Karena penasaran, dia mengulurkan tangan dan mengklik salah satu penjaga iblis. Seketika, penjaga itu menoleh ke arahnya, membungkuk dalam-dalam.
“Kaisar Iblis, saya merasa terhormat atas kehadiran Anda. Kekuatan Anda melegenda dan kekuasaan Anda atas dunia iblis mutlak. Bagaimana saya dapat melayani Anda?” kata penjaga iblis itu dengan suara berat dan menggelegar sebelum kembali ke posisinya.
“Keren sekali…” gumamnya pelan. Ini adalah pertama kalinya dia merasakan bagaimana rasanya menjadi seorang bangsawan, dan dia tak bisa menahan diri untuk menikmati perasaan kekuasaan dan otoritas yang dimilikinya.
Dia terus melihat sekeliling dan bertemu beberapa NPC lainnya.

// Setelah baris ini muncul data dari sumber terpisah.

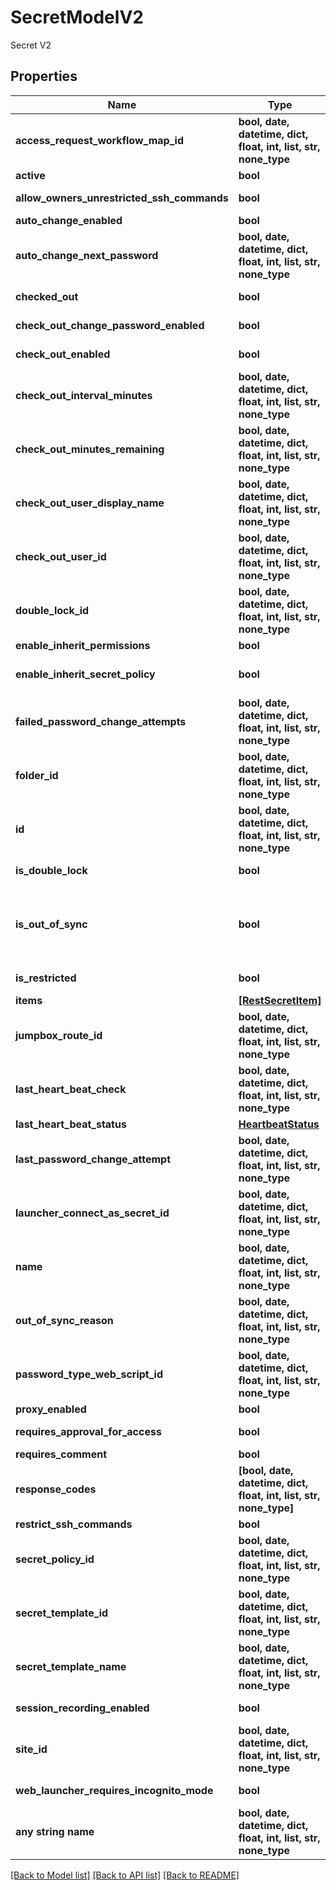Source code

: # SecretModelV2

Secret V2

## Properties
Name | Type | Description | Notes
------------ | ------------- | ------------- | -------------
**access_request_workflow_map_id** | **bool, date, datetime, dict, float, int, list, str, none_type** | Access Request Workflow Map Id | [optional] 
**active** | **bool** | Whether the secret is active | [optional] 
**allow_owners_unrestricted_ssh_commands** | **bool** | Allow Owners Unrestricted SSH Commands | [optional] 
**auto_change_enabled** | **bool** | Auto Change Enabled | [optional] 
**auto_change_next_password** | **bool, date, datetime, dict, float, int, list, str, none_type** | Auto Change Next Password | [optional] 
**checked_out** | **bool** | Whether the secret is currently checked out | [optional] 
**check_out_change_password_enabled** | **bool** | Check Out Change Password Enabled | [optional] 
**check_out_enabled** | **bool** | Whether secret checkout is enabled | [optional] 
**check_out_interval_minutes** | **bool, date, datetime, dict, float, int, list, str, none_type** | Checkout interval, in minutes | [optional] 
**check_out_minutes_remaining** | **bool, date, datetime, dict, float, int, list, str, none_type** | Minutes remaining in current checkout interval | [optional] 
**check_out_user_display_name** | **bool, date, datetime, dict, float, int, list, str, none_type** | Name of user who has checked out the secret | [optional] 
**check_out_user_id** | **bool, date, datetime, dict, float, int, list, str, none_type** | ID of user who has checked out the secret | [optional] 
**double_lock_id** | **bool, date, datetime, dict, float, int, list, str, none_type** | DoubleLock Id | [optional] 
**enable_inherit_permissions** | **bool** | Enable Inherit Permissions | [optional] 
**enable_inherit_secret_policy** | **bool** | Whether the secret policy is inherited from the containing folder | [optional] 
**failed_password_change_attempts** | **bool, date, datetime, dict, float, int, list, str, none_type** | Number of failed password change attempts | [optional] 
**folder_id** | **bool, date, datetime, dict, float, int, list, str, none_type** | Containing folder ID | [optional] 
**id** | **bool, date, datetime, dict, float, int, list, str, none_type** | Secret ID | [optional] 
**is_double_lock** | **bool** | Whether double lock is enabled | [optional] 
**is_out_of_sync** | **bool** | Out of sync indicates that a Password is setup for autochange and has failed its last password change attempt or has exceeded the maximum RPC attempts | [optional] 
**is_restricted** | **bool** | Whether the secret is restricted | [optional] 
**items** | [**[RestSecretItem]**](RestSecretItem.md) | Secret data fields | [optional] 
**jumpbox_route_id** | **bool, date, datetime, dict, float, int, list, str, none_type** | Jumpbox Route Id | [optional] 
**last_heart_beat_check** | **bool, date, datetime, dict, float, int, list, str, none_type** | Time of last heartbeat check | [optional] 
**last_heart_beat_status** | [**HeartbeatStatus**](HeartbeatStatus.md) |  | [optional] 
**last_password_change_attempt** | **bool, date, datetime, dict, float, int, list, str, none_type** | Time of most recent password change attempt | [optional] 
**launcher_connect_as_secret_id** | **bool, date, datetime, dict, float, int, list, str, none_type** | LauncherConnectAsSecretId | [optional] 
**name** | **bool, date, datetime, dict, float, int, list, str, none_type** | Secret name | [optional] 
**out_of_sync_reason** | **bool, date, datetime, dict, float, int, list, str, none_type** | Reason message if the secret is out of sync | [optional] 
**password_type_web_script_id** | **bool, date, datetime, dict, float, int, list, str, none_type** | Password Type Web Script Id | [optional] 
**proxy_enabled** | **bool** | Proxy Enabled | [optional] 
**requires_approval_for_access** | **bool** | Requires Approval For Access | [optional] 
**requires_comment** | **bool** | Requires Comment | [optional] 
**response_codes** | **[bool, date, datetime, dict, float, int, list, str, none_type]** | Response Codes | [optional] 
**restrict_ssh_commands** | **bool** | Restrict SSH Commands | [optional] 
**secret_policy_id** | **bool, date, datetime, dict, float, int, list, str, none_type** | Secret Policy Id | [optional] 
**secret_template_id** | **bool, date, datetime, dict, float, int, list, str, none_type** | Secret template ID | [optional] 
**secret_template_name** | **bool, date, datetime, dict, float, int, list, str, none_type** | Name of secret template | [optional] 
**session_recording_enabled** | **bool** | Whether session recording is enabled | [optional] 
**site_id** | **bool, date, datetime, dict, float, int, list, str, none_type** | Site Id | [optional] 
**web_launcher_requires_incognito_mode** | **bool** | Web Launcher Requires Incognito Mode | [optional] 
**any string name** | **bool, date, datetime, dict, float, int, list, str, none_type** | any string name can be used but the value must be the correct type | [optional]

[[Back to Model list]](../README.md#documentation-for-models) [[Back to API list]](../README.md#documentation-for-api-endpoints) [[Back to README]](../README.md)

Tetapi tidak satu pun dari NPC tersebut menunjukkan tanda-tanda bahwa mereka memiliki misi untuknya atau petunjuk ke mana dia harus pergi, atau monster yang harus dia bunuh, jadi dia memutuskan untuk menjelajah. Dia yakin akan segera memicu sesuatu.
Kemudian dia berhenti di depan sebuah ruangan dan memutuskan untuk membukanya. Ruangan ini terlihat berbeda dari yang lain, jadi pasti ada hubungannya dengan permainan itu.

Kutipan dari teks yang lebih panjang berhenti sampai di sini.